## Assignment
Across all the entries below, count each line that holds "componentes" and report the figure only.

[Collected data]
- Opening Delimiter -

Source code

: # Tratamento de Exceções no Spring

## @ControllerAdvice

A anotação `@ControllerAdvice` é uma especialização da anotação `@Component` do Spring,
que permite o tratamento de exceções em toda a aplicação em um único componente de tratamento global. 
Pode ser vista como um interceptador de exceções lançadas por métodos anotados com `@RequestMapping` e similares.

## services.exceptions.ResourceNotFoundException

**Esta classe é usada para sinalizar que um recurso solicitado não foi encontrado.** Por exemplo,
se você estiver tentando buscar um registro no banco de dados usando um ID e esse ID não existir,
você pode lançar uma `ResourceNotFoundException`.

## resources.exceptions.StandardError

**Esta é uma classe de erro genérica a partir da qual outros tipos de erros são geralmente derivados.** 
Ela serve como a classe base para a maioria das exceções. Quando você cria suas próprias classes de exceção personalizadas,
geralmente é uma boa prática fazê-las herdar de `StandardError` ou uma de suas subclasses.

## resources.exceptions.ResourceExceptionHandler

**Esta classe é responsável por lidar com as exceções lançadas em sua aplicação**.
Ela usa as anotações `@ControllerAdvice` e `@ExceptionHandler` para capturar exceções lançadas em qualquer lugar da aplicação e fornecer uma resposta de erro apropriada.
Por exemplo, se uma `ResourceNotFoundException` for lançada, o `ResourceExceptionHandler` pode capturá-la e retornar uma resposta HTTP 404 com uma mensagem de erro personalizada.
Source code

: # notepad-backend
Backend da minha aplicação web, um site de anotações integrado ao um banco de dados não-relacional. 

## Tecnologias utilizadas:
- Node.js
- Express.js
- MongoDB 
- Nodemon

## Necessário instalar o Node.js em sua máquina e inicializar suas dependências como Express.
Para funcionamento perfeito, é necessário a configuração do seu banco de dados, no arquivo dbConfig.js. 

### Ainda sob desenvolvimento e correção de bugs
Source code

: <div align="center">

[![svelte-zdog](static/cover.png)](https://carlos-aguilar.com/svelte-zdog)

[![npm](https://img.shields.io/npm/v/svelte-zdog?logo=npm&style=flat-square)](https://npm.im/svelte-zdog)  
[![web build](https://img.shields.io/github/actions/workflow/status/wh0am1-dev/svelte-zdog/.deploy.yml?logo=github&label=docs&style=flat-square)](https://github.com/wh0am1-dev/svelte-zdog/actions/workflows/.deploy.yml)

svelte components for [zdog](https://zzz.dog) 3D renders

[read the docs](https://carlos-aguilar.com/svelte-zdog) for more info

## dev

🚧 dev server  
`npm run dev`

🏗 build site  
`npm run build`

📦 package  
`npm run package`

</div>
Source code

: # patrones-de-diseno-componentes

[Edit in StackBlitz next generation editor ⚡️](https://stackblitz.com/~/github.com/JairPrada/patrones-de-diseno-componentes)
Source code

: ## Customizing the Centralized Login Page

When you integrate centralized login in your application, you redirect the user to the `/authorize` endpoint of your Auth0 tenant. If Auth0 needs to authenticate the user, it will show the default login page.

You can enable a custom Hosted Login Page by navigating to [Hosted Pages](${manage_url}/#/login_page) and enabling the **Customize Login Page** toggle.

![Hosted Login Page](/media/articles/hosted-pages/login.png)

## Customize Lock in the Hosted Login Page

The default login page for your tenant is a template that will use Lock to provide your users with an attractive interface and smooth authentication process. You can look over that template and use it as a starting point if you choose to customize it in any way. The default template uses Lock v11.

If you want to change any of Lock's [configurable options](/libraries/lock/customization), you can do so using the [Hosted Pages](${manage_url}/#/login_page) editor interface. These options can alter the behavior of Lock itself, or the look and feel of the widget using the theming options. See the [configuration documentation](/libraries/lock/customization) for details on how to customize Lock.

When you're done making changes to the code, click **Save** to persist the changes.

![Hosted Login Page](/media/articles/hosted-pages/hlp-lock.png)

- Closing Delimiter -

## Written answer
2